##### DATA FOR THE TASK

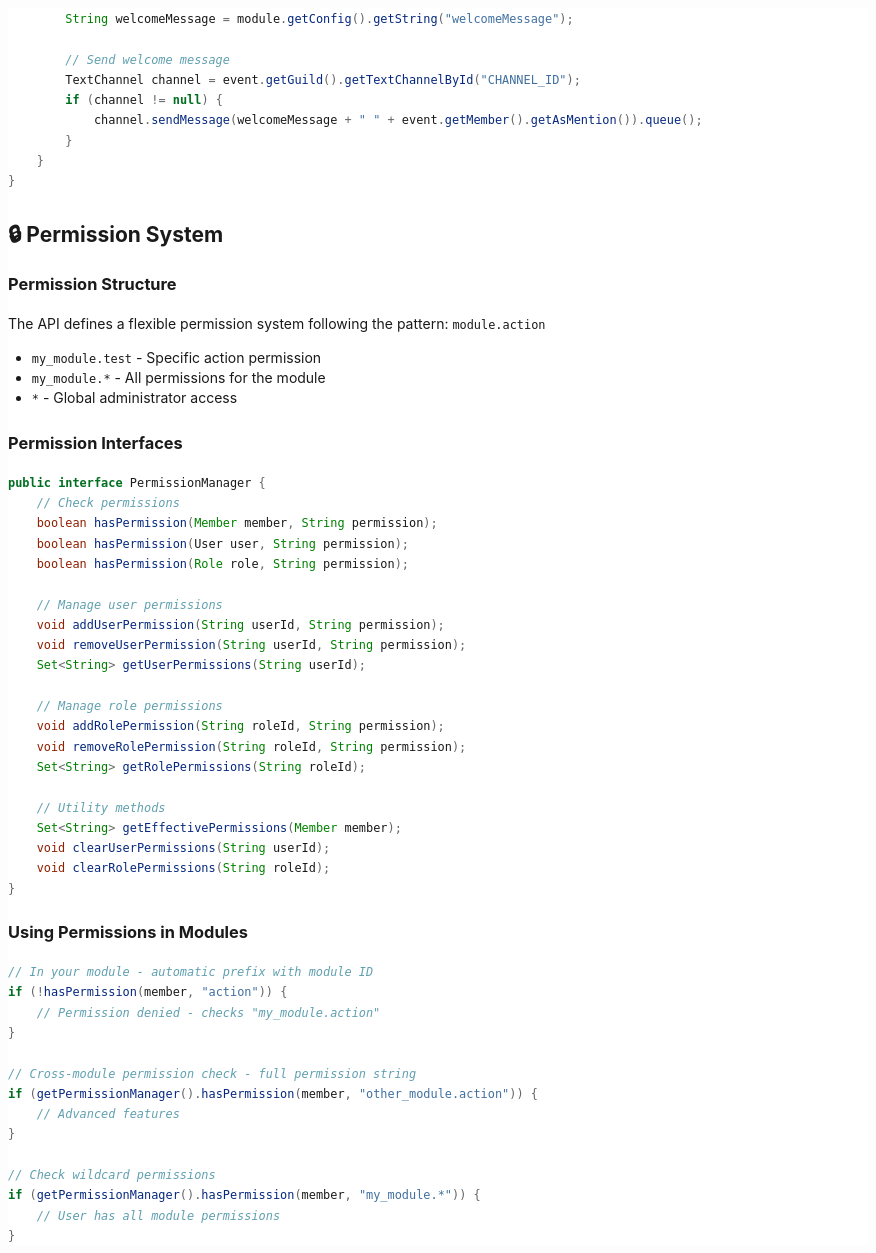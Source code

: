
 ```java
        String welcomeMessage = module.getConfig().getString("welcomeMessage");
        
        // Send welcome message
        TextChannel channel = event.getGuild().getTextChannelById("CHANNEL_ID");
        if (channel != null) {
            channel.sendMessage(welcomeMessage + " " + event.getMember().getAsMention()).queue();
        }
    }
}
```
## 🔒 Permission System

### Permission Structure

The API defines a flexible permission system following the pattern: `module.action`

- `my_module.test` - Specific action permission
- `my_module.*` - All permissions for the module  
- `*` - Global administrator access

### Permission Interfaces

```java
public interface PermissionManager {
    // Check permissions
    boolean hasPermission(Member member, String permission);
    boolean hasPermission(User user, String permission);
    boolean hasPermission(Role role, String permission);
    
    // Manage user permissions
    void addUserPermission(String userId, String permission);
    void removeUserPermission(String userId, String permission);
    Set<String> getUserPermissions(String userId);
    
    // Manage role permissions
    void addRolePermission(String roleId, String permission);
    void removeRolePermission(String roleId, String permission);
    Set<String> getRolePermissions(String roleId);
    
    // Utility methods
    Set<String> getEffectivePermissions(Member member);
    void clearUserPermissions(String userId);
    void clearRolePermissions(String roleId);
}
```

### Using Permissions in Modules

```java
// In your module - automatic prefix with module ID
if (!hasPermission(member, "action")) {
    // Permission denied - checks "my_module.action"
}

// Cross-module permission check - full permission string
if (getPermissionManager().hasPermission(member, "other_module.action")) {
    // Advanced features
}

// Check wildcard permissions
if (getPermissionManager().hasPermission(member, "my_module.*")) {
    // User has all module permissions
}
```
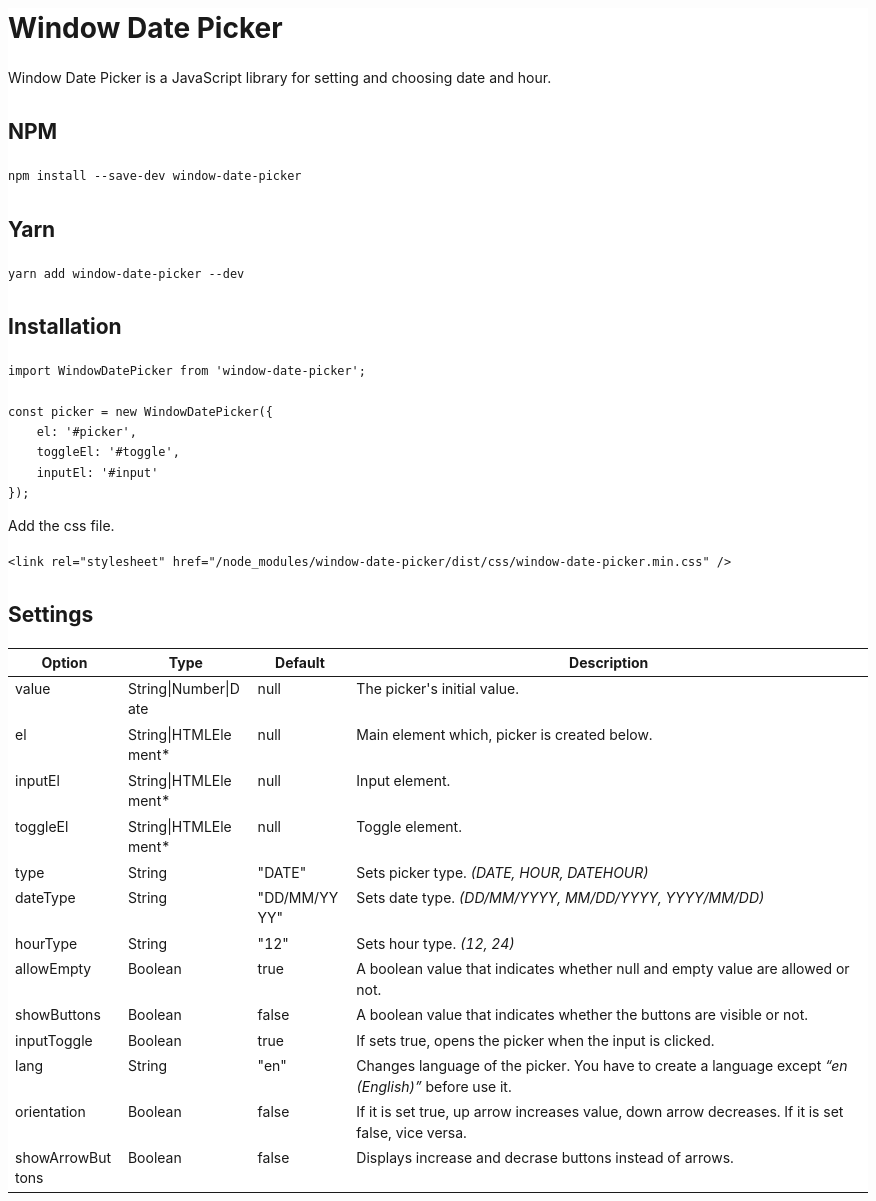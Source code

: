 # Window Date Picker
Window Date Picker is a JavaScript library for setting and choosing date and hour.

## NPM
```
npm install --save-dev window-date-picker
```

## Yarn
```
yarn add window-date-picker --dev 
```

## Installation
```
import WindowDatePicker from 'window-date-picker';

const picker = new WindowDatePicker({
    el: '#picker',
    toggleEl: '#toggle',
    inputEl: '#input'
});
```

Add the css file.
```
<link rel="stylesheet" href="/node_modules/window-date-picker/dist/css/window-date-picker.min.css" />
```

## Settings
Option | Type | Default | Description
------ | ---- | ------- | -----------
value | String\|Number\|Date | null | The picker's initial value.
el | String\|HTMLElement* | null | 	Main element which, picker is created below.
inputEl | String\|HTMLElement* | null | Input element.
toggleEl | String\|HTMLElement* | null | Toggle element.
type | String | "DATE" | Sets picker type. _(DATE, HOUR, DATEHOUR)_
dateType | String | "DD/MM/YYYY" | 	Sets date type. _(DD/MM/YYYY, MM/DD/YYYY, YYYY/MM/DD)_
hourType | String | "12" | Sets hour type. _(12, 24)_
allowEmpty | Boolean | true | A boolean value that indicates whether null and empty value are allowed or not.
showButtons | Boolean | false | A boolean value that indicates whether the buttons are visible or not.
inputToggle | Boolean | true | If sets true, opens the picker when the input is clicked.
lang | String | "en" | Changes language of the picker. You have to create a language except _“en (English)”_ before use it.
orientation | Boolean | false | If it is set true, up arrow increases value, down arrow decreases. If it is set false, vice versa.
showArrowButtons | Boolean | false | Displays increase and decrase buttons instead of arrows.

##########

- [WHAT NEEDS TO BE DONE]: Give back, unchanged, every line from the one with "showButtons | Boolean" to the end of the entries above.

- [ANSWER TO THIS PROBLEM]:
showButtons | Boolean | false | A boolean value that indicates whether the buttons are visible or not.
inputToggle | Boolean | true | If sets true, opens the picker when the input is clicked.
lang | String | "en" | Changes language of the picker. You have to create a language except _“en (English)”_ before use it.
orientation | Boolean | false | If it is set true, up arrow increases value, down arrow decreases. If it is set false, vice versa.
showArrowButtons | Boolean | false | Displays increase and decrase buttons instead of arrows.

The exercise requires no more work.